La première idée que je tiens à souligner dans notre manifeste est celle de la renationalisation des secteurs de l’Etat et de l’économie, tant l’économie monétaire que l’économie réelle, de Fortis à Opel. Dans les conditions actuelles, où on veut nous tromper avec des propositions européanistes et altermondialistes qui se relaient, où la pensée unique prône un « socialisme des banquiers » et ainsi de suite, cette revendication est déjà un acte révolutionnaire. La deuxième idée à retenir est celle de la souveraineté monétaire, qui implique une redéfinition des notions habituelles sur l’argent. J’y reviens en brève réponse à monsieur Robert. La synthèse idéale de ces deux idées serait la correspondance entre l’économie réelle et l’économie monétaire. Donc : plus de bulles, plus d’inflation, plus de déflation, mais une « euflation » (notion introduite par Antonio Miclavez). Hélas, nos banques centrales, qui ne sont que semi-publiques, n’ont pas cet objectif. Elles agissent dans l’intérêt des banquiers et pas dans l’intérêt des peuples. Les mêmes critiques faites dans la tradition populiste à la Réserve fédérale américaine peuvent s’appliquer à la Banque centrale européenne. Les premières banques à nationaliser seront donc les banques centrales elles-mêmes !

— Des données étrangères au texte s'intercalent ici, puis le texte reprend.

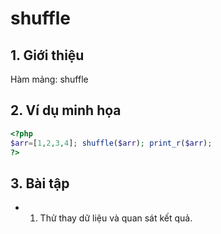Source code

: # shuffle

## 1. Giới thiệu
Hàm mảng: shuffle

## 2. Ví dụ minh họa

```php
<?php
$arr=[1,2,3,4]; shuffle($arr); print_r($arr);
?>
```

## 3. Bài tập
- 1. Thử thay dữ liệu và quan sát kết quả.
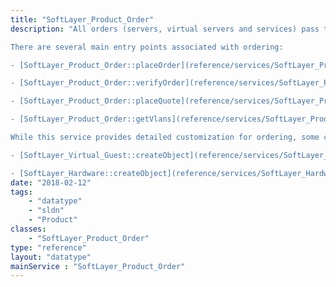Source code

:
 ```yaml
---
title: "SoftLayer_Product_Order"
description: "All orders (servers, virtual servers and services) pass through the [SoftLayer_Product_Order](reference/datatypes/SoftLayer_Product_Order) service. This service provides the entry point for placing orders and quotes with SoftLayer. To place orders using these services, you must provide the appropriate container type as defined by [SoftLayer_Container_Product_Order](reference/datatypes/SoftLayer_Container_Product_Order). For server orders, you would use [SoftLayer_Container_Product_Order_Hardware_Server](reference/datatypes/SoftLayer_Container_Product_Order_Hardware_Server). For virtual server orders, you would use [SoftLayer_Container_Product_Order_Virtual_Guest](reference/datatypes/SoftLayer_Container_Product_Order_Virtual_Guest). For additional service orders, it will depend on the additional service (e.g., network attached storage, object storage) being purchased. See the data types documentation to get a list of all the available container types beginning with `SoftLayer_Container_Product_Order_*`. 

There are several main entry points associated with ordering: 

- [SoftLayer_Product_Order::placeOrder](reference/services/SoftLayer_Product_Order/placeOrder) Order servers and services. Your credit card or PayPal account will get charged when successfully placed. 

- [SoftLayer_Product_Order::verifyOrder](reference/services/SoftLayer_Product_Order/verifyOrder) Run verification on your order before it's actually placed to get additional information, like your total monthly or hourly recurring charges. You may also call this service to help ensure that your call to [SoftLayer_Product_Order::placeOrder](reference/services/SoftLayer_Product_Order/placeOrder) will succeed. **This service is called internally, so it is not required to verify before you call `placeOrder`.** No credit card or PayPal charges result from this call. 

- [SoftLayer_Product_Order::placeQuote](reference/services/SoftLayer_Product_Order/placeQuote) Create a quote only. Subsequent orders may be placed from this quote. See [SoftLayer_Billing_Order_Quote::placeOrder](reference/services/SoftLayer_Billing_Order_Quote/placeOrder) for details on how to order from a quote. 

- [SoftLayer_Product_Order::getVlans](reference/services/SoftLayer_Product_Order/getVlans) Get a list of available VLANs that can be supplied when placing an order. 

While this service provides detailed customization for ordering, some customers may find the simplified ordering system sufficient for their needs. For more information, see the following: 

- [SoftLayer_Virtual_Guest::createObject](reference/services/SoftLayer_Virtual_Guest/createObject) - Simplified virtual server ordering 

- [SoftLayer_Hardware::createObject](reference/services/SoftLayer_Hardware/createObject) - Simplified bare metal server ordering "
date: "2018-02-12"
tags:
    - "datatype"
    - "sldn"
    - "Product"
classes:
    - "SoftLayer_Product_Order"
type: "reference"
layout: "datatype"
mainService : "SoftLayer_Product_Order"
---
```

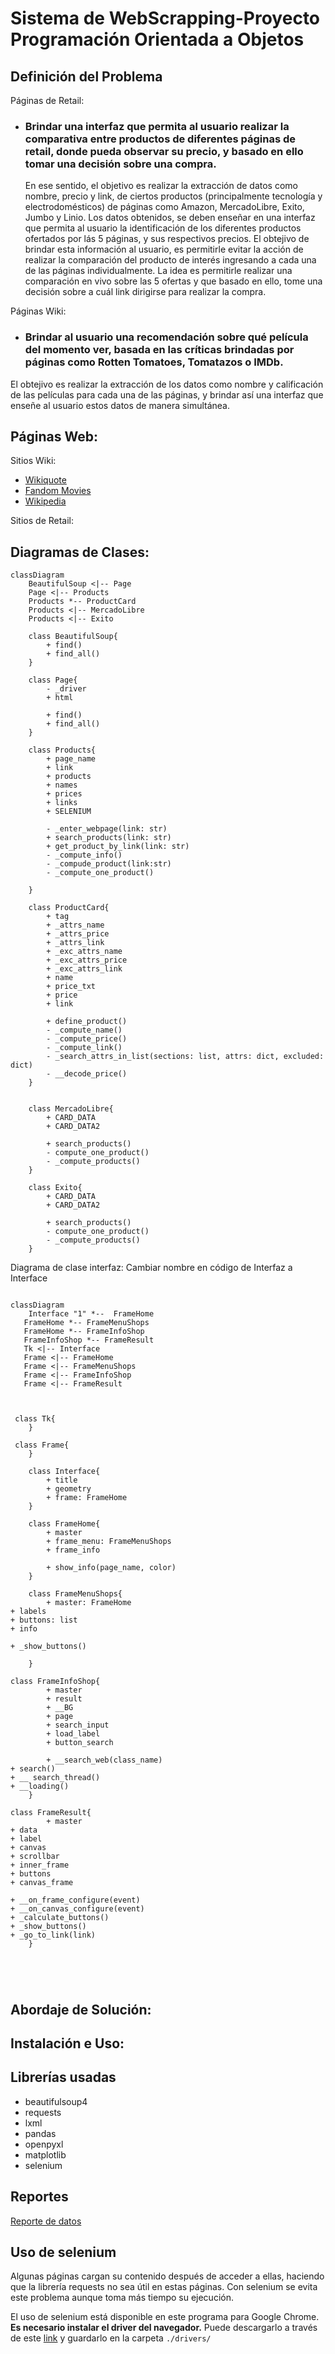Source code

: # Sistema de WebScrapping-Proyecto Programación Orientada a Objetos

## Definición del Problema


Páginas de Retail:
 * ### Brindar una interfaz que permita al usuario realizar la comparativa entre productos de diferentes páginas de retail, donde pueda observar su precio, y basado en ello tomar una decisión sobre una compra.
   En ese sentido, el objetivo es realizar la extracción de datos como nombre, precio y link, de ciertos productos (principalmente tecnología y electrodomésticos) de páginas como Amazon, MercadoLibre, Exito, Jumbo y Linio. Los datos obtenidos, se deben enseñar en una interfaz que permita 
 al usuario la identificación de los diferentes productos ofertados por lás 5 páginas, y sus respectivos precios. El obtejivo de brindar esta información al usuario, es permitirle evitar la acción de realizar la comparación del producto de interés ingresando a cada una de las páginas individualmente. La idea es permitirle realizar una comparación en vivo sobre las 5 ofertas y que basado en ello, tome una decisión sobre a cuál link dirigirse para realizar la compra.

Páginas Wiki:
 * ### Brindar al usuario una recomendación sobre qué película del momento ver, basada en las críticas brindadas por páginas como Rotten Tomatoes, Tomatazos o IMDb. 
 El obtejivo es realizar la extracción de los datos como nombre y calificación de las películas para cada una de las páginas, y brindar así una interfaz que enseñe al usuario estos datos de manera simultánea. 

## Páginas Web:
Sitios Wiki:
  * [Wikiquote](https://es.wikiquote.org/wiki/Portada)
  * [Fandom Movies](https://www.fandom.com/topics/movies)
  * [Wikipedia](https://es.wikipedia.org/wiki/Wikipedia:Portada)
    
Sitios de Retail:

## Diagramas de Clases:

```mermaid
classDiagram
    BeautifulSoup <|-- Page
    Page <|-- Products
    Products *-- ProductCard
    Products <|-- MercadoLibre
    Products <|-- Exito

    class BeautifulSoup{
        + find()
        + find_all()
    }

    class Page{
        - _driver
        + html

        + find()
        + find_all()
    }

    class Products{
        + page_name
        + link
        + products
        + names
        + prices
        + links
        + SELENIUM

        - _enter_webpage(link: str)
        + search_products(link: str)
        + get_product_by_link(link: str)
        - _compute_info()
        - _compude_product(link:str)
        - _compute_one_product()

    }

    class ProductCard{
        + tag
        + _attrs_name
        + _attrs_price
        + _attrs_link
        + _exc_attrs_name
        + _exc_attrs_price
        + _exc_attrs_link
        + name
        + price_txt
        + price
        + link

        + define_product()
        - _compute_name()
        - _compute_price()
        - _compute_link()
        - _search_attrs_in_list(sections: list, attrs: dict, excluded: dict)
        - __decode_price()
    }


    class MercadoLibre{
        + CARD_DATA
        + CARD_DATA2

        + search_products()
        - compute_one_product()
        - _compute_products()
    }

    class Exito{
        + CARD_DATA
        + CARD_DATA2

        + search_products()
        - compute_one_product()
        - _compute_products()
    }

```
Diagrama de clase interfaz: Cambiar nombre en código de Interfaz a Interface
```mermaid

classDiagram
    Interface "1" *--  FrameHome
   FrameHome *-- FrameMenuShops
   FrameHome *-- FrameInfoShop
   FrameInfoShop *-- FrameResult
   Tk <|-- Interface
   Frame <|-- FrameHome
   Frame <|-- FrameMenuShops
   Frame <|-- FrameInfoShop
   Frame <|-- FrameResult
   
   

 class Tk{
    }

 class Frame{
    }

    class Interface{
        + title
        + geometry
        + frame: FrameHome
    }

    class FrameHome{
        + master
        + frame_menu: FrameMenuShops
        + frame_info

        + show_info(page_name, color)
    }

    class FrameMenuShops{
        + master: FrameHome
+ labels
+ buttons: list
+ info

+ _show_buttons()

    }

class FrameInfoShop{
        + master
        + result
        + __BG
        + page
        + search_input
        + load_label
        + button_search

        + __search_web(class_name)
+ search()
+ __ search_thread()
+ __loading()
    }

class FrameResult{
        + master
+ data
+ label
+ canvas
+ scrollbar
+ inner_frame
+ buttons
+ canvas_frame
      
+ __on_frame_configure(event)
+ __on_canvas_configure(event)
+ _calculate_buttons()
+ _show_buttons()
+ _go_to_link(link)
    }

 

    

```

## Abordaje de Solución:

## Instalación e Uso:

## Librerías usadas

- beautifulsoup4
- requests
- lxml
- pandas
- openpyxl
- matplotlib
- selenium

## Reportes
[Reporte de datos](https://unaledu-my.sharepoint.com/:f:/g/personal/diporrasc_unal_edu_co/EgGtalNhip1EqE6p7OGyqIIB4OAbREHbszYB5mtlMhiqcA?e=m3yN1G)


## Uso de selenium

Algunas páginas cargan su contenido después de acceder a ellas, haciendo que la librería requests no sea útil en estas páginas. Con selenium se evita este problema aunque toma más tiempo su ejecución.

El uso de selenium está disponible en este programa para Google Chrome. **Es necesario instalar el driver del navegador.** Puede descargarlo a través de este [link](https://googlechromelabs.github.io/chrome-for-testing/) y guardarlo en la carpeta `./drivers/`
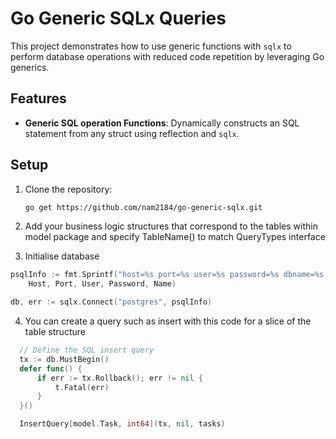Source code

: # Go Generic SQLx Queries

This project demonstrates how to use generic functions with `sqlx` to perform database operations with reduced code repetition by leveraging Go generics.

## Features

- **Generic SQL operation Functions**: Dynamically constructs an  SQL statement from any struct using reflection and `sqlx`.
  
## Setup

1. Clone the repository:

   ```bash
   go get https://github.com/nam2184/go-generic-sqlx.git
   ```

2. Add your business logic structures that correspond to the tables within model package and specify TableName() to match QueryTypes interface
3. Initialise database 

  ```go
  psqlInfo := fmt.Sprintf("host=%s port=%s user=%s password=%s dbname=%s sslmode=disable",
      Host, Port, User, Password, Name)
  
  db, err := sqlx.Connect("postgres", psqlInfo)
  ```

4. You can create a query such as insert with this code for a slice of the table structure

  ```go
    // Define the SQL insert query
    tx := db.MustBegin()
    defer func() {
        if err := tx.Rollback(); err != nil {
            t.Fatal(err)
        }
    }()

    InsertQuery[model.Task, int64](tx, nil, tasks)
  ```
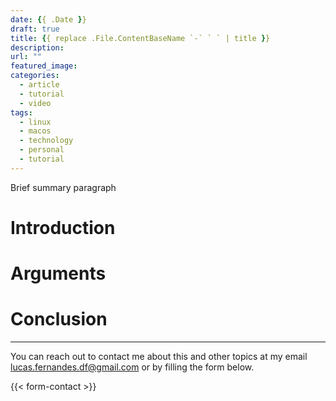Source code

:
 ```yaml
---
date: {{ .Date }}
draft: true
title: {{ replace .File.ContentBaseName `-` ` ` | title }}
description: 
url: ""
featured_image: 
categories:
  - article
  - tutorial
  - video
tags:
  - linux
  - macos
  - technology
  - personal
  - tutorial
---
```

Brief summary paragraph
# Introduction

# Arguments

# Conclusion


---
You can reach out to contact me about this and other topics at my email lucas.fernandes.df@gmail.com or by filling the form below.

{{< form-contact >}}
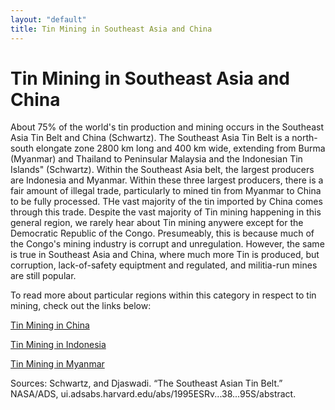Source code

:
 ```yaml
---
layout: "default"
title: Tin Mining in Southeast Asia and China
---
```

# Tin Mining in Southeast Asia and China

About 75% of the world's tin production and mining occurs in the Southeast Asia Tin Belt and China (Schwartz). The Southeast Asia Tin Belt is a north-south elongate zone 2800 km long and 400 km wide, extending from Burma (Myanmar) and Thailand to Peninsular Malaysia and the Indonesian Tin Islands" (Schwartz). Within the Southeast Asia belt, the largest producers are Indonesia and Myanmar. Within these three largest producers, there is a fair amount of illegal trade, particularly to mined tin from Myanmar to China to be fully processed. THe vast majority of the tin imported by China comes through this trade. Despite the vast majority of Tin mining happening in this general region, we rarely hear about Tin mining anywere except for the Democratic Republic of the Congo. Presumeably, this is because much of the Congo's mining industry is corrupt and unregulation. However, the same is true in Southeast Asia and China, where much more Tin is produced, but corruption, lack-of-safety equiptment and regulated, and militia-run mines are still popular.

To read more about particular regions within this category in respect to tin mining, check out the links below:

[Tin Mining in China](https://anushadatar.github.io/conflict/Tin-Mining-in-China.html)

[Tin Mining in Indonesia](https://anushadatar.github.io/conflict/Tin-Mining-in-Indonesia.html)

[Tin Mining in Myanmar](https://anushadatar.github.io/conflict/Tin-Mining-in-Myanmar.html)

Sources:
Schwartz, and Djaswadi. “The Southeast Asian Tin Belt.” NASA/ADS, ui.adsabs.harvard.edu/abs/1995ESRv...38...95S/abstract.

Monsieur Robert vient d’attribuer le « miracle économique » de l’Allemagne nationale-socialiste à son ministre de l’économie Schacht et sa « politique très éloignée du programme en 25 points ». D’autres l’attribueront à Keynes. Eh bien, quel était le secret de ce miracle ? Les travaux publics et le réarmement allemands étaient payés par des « bons Öffa » et des « bons MeFo », donc de l’argent alternatif ou supplémentaire, émis sans accroître la dette publique, c’est à dire basé sur la notion de souveraineté monétaire. Ces bons étaient au moins une idée hybride, parce que ils étaient effectivement déjà proposée dans le Programme en 25 Points sous le nom de « Staatskassengutscheine » (bons du Trésor public). Evidemment, les idées de son auteur, Gottfried Feder, allaient encore plus loin. Ses idées étaient très proches des principes antiques et scholastiques, aujourd’hui encore présents dans le financement islamique. Schacht, profondément banquier, a enfin même refusé l’émission ultérieure de cet argent sans dette, comme un autre célèbre banquier, Necker, plus d’un siècle avant lui, avait refusé l’émission des assignats. L’argent alternatif est-il une utopie aujourd’hui ? Non ! Qui ne connaît pas les chèques-repas ou les chèques de service, qui sont simplement des formes de salaire alternatif ?

Peut-être ces quelques propositions semblent encore prématurées ou futuristes, mais nous sommes sûrs que, la situation aggravante les rendra de plus en plus acceptables et acceptées. L’importance est de ne surtout pas rater ce rendez-vous avec le 21ième siècle, ou de subir le renforcement du système par une « gouvernance mondiale » accrue, banalisée par la pensée unique. Je vous remercie pour votre attention.